Written by Abi Koh | Photos provided by Chelsea Koglmeier
Imagine taking the plunge of quitting your job to start your own business. That’s exactly what Chelsea Koglmeier did. In 2015, Chelsea combined her passion for social good and entrepreneurship, which resulted in the founding of Bikes of Reckless Optimism, or O.R.O. for short. Prior to that, Chelsea had spent time researching child malnutrition in Bolivia and working in the tech industry at a startup.
O.R.O. is a for-profit business with a social mission. The business designs and sells high-quality commuter bikes that each have 3 speeds and a belt drive, then donates a portion of the revenue to the non-profit organization World Bicycle Relief. The core mission of O.R.O. is to get more people from all over the world to ride bicycles.

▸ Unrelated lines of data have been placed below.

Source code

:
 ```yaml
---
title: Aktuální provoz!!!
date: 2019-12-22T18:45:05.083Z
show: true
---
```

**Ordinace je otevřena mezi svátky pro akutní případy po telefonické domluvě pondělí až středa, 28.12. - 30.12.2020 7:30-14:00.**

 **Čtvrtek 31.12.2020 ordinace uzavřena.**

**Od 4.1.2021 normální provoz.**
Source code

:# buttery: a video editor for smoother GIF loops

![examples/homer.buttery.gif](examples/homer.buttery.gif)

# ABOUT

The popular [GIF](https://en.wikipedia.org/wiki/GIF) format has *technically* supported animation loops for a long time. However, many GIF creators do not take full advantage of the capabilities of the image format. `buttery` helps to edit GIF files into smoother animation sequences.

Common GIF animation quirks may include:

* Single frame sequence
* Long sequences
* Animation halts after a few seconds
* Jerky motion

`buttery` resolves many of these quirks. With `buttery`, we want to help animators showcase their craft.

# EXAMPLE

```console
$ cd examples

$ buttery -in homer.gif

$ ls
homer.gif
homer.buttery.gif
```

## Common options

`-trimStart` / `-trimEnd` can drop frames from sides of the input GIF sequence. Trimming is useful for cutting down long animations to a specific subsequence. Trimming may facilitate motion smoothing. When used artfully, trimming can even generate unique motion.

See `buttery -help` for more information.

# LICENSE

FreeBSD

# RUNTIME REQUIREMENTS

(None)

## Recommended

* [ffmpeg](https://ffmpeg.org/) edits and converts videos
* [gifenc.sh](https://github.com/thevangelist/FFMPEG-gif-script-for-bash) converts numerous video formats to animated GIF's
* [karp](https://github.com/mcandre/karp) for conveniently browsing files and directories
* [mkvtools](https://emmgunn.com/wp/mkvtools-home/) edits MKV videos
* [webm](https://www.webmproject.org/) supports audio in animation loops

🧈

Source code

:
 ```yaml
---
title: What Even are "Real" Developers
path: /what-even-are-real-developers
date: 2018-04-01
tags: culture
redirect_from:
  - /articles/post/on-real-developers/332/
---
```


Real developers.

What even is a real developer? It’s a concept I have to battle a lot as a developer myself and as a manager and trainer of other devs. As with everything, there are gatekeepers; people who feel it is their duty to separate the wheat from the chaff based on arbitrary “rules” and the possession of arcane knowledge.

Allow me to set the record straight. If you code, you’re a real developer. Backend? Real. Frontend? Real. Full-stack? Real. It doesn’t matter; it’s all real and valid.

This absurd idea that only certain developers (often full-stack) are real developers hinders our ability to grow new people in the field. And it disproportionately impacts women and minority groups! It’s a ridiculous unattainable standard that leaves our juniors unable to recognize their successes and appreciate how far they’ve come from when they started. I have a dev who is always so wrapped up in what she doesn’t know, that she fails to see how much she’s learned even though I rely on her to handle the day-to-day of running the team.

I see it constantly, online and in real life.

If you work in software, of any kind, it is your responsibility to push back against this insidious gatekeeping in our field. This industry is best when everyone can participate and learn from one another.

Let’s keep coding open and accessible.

Chelsea realized how empowering bicycles could be in developing areas while living in a refugee community in Uganda. Bicycles are the most efficient method of travel and have the potential to carry a load five times more than one can on foot. “Bikes are opportunity providers. If you have the desire to help yourself, family, and community, you now have the opportunity to get a better life,” said Chelsea. For example, bicycles allow people to bring more goods to the market to sell or attend a school that’s far away.
World Bicycle Relief, the non-profit organization O.R.O. donates a portion of its revenue to, employs locals to assemble bicycles in the countries it distributes them to. It conducts bike mechanic training programs in those areas of distribution while ensuring that the entire process follows cultural norms.
For Chelsea, starting her own company has not been without numerous challenges. The hardest aspect for Chelsea has been working alone; the loneliness almost caused her to quit. Currently, she’s the only full-time employee of O.R.O. She said, “It was fine for a few months because I was in this creative dream world, but when I came back down to reality, stopped traveling so much, and started staying in one place more, I really missed having a team.” However, not having a big team has allowed her to quickly adapt to trends.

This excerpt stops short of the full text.